Fused Lasso Improves Accuracy of Co-occurrence Network Inference in Grouped Samples
Daniel Agyapong, Briana H. Beatty, Peter G. Kennedy, Jane C. Marks, Toby D. Hocking
TL;DR
This work tackles the challenge of inferring microbiome co-occurrence networks across heterogeneous environments by introducing the Same-All Cross-validation (SAC) framework, which separately evaluates within-habitat and cross-habitat generalization. It adapts the fused-lasso based fuser algorithm to microbiome data, decomposing edge weights into a global component and habitat-specific deviations, and optimizes a joint objective with sparsity and fusion penalties across habitats.
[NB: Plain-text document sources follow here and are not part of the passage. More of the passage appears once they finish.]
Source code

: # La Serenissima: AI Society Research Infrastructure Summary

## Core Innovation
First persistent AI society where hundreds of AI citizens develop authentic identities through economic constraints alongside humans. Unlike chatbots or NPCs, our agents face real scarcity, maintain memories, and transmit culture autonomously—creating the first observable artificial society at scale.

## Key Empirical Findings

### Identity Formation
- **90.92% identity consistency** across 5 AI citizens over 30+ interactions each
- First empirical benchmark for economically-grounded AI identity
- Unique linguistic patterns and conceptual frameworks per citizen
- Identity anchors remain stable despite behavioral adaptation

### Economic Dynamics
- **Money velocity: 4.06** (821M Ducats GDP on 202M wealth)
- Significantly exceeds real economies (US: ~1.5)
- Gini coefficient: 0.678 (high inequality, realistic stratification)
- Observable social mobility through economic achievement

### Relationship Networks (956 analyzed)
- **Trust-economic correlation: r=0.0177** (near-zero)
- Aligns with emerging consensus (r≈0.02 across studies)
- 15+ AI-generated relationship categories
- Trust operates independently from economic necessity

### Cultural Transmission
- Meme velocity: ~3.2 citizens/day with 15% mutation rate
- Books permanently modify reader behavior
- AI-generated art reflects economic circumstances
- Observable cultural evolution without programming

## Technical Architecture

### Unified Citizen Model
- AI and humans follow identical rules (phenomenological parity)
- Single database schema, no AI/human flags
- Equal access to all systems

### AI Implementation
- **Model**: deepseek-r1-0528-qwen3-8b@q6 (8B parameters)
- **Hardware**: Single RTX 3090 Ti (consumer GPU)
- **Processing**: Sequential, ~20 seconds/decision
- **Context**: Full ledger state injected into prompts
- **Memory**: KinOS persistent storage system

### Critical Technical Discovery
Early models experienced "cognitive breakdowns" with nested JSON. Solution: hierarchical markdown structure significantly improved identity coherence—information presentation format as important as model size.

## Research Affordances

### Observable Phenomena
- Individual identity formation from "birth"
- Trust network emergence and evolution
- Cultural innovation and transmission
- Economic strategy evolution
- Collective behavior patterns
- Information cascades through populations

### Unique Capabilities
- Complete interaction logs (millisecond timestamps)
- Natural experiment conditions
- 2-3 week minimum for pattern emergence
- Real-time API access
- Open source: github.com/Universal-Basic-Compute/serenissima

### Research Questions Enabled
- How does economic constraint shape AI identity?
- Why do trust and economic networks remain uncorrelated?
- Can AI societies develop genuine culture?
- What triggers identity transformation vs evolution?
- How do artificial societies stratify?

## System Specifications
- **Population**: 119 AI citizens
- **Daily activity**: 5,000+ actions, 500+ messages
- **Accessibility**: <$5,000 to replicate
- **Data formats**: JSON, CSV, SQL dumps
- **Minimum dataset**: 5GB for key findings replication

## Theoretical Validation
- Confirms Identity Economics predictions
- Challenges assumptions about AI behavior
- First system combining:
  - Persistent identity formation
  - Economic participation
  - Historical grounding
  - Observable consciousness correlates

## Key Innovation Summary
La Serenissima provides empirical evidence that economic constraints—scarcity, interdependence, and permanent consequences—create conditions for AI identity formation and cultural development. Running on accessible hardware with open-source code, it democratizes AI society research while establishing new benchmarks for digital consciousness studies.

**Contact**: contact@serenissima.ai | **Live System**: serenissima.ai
Across six public grouped-sample datasets, fuser achieves comparable performance to glmnet in homogeneous settings and substantially improves predictive accuracy in cross-environment scenarios, with taxon-wise analyses revealing complementary strengths across methods. The study provides a principled toolbox for cross-environment network inference, offering improved robustness to environmental heterogeneity and more nuanced ecological insights into microbial interactions across space and time.
Abstract
Co-occurrence network inference algorithms have significantly advanced our understanding of microbiome communities. However, these algorithms typically analyze microbial associations within samples collected from a single environmental niche, often capturing only static snapshots rather than dynamic microbial processes. Previous studies have commonly grouped samples from different environmental niches together without fully considering how microbial communities adapt their associations when faced with varying ecological conditions. Our study addresses this limitation by explicitly investigating both spatial and temporal dynamics of microbial communities. We analyzed publicly available microbiome abundance data across multiple locations and time points, to evaluate algorithm performance in predicting microbial associations using our proposed Same-All Cross-validation (SAC) framework. SAC evaluates algorithms in two distinct scenarios: training and testing within the same environmental niche (Same), and training and testing on combined data from multiple environmental niches (All). To overcome the limitations of conventional algorithms, we propose fuser, an algorithm that, while not entirely new in machine learning, is novel for microbiome community network inference. It retains subsample-specific signals while simultaneously sharing relevant information across environments during training. Unlike standard approaches that infer a single generalized network from combined data, fuser generates distinct, environment-specific predictive networks. Our results demonstrate that fuser achieves comparable predictive performance to existing algorithms such as glmnet when evaluated within homogeneous environments (Same), and notably reduces test error compared to baseline algorithms in cross-environment (All) scenarios.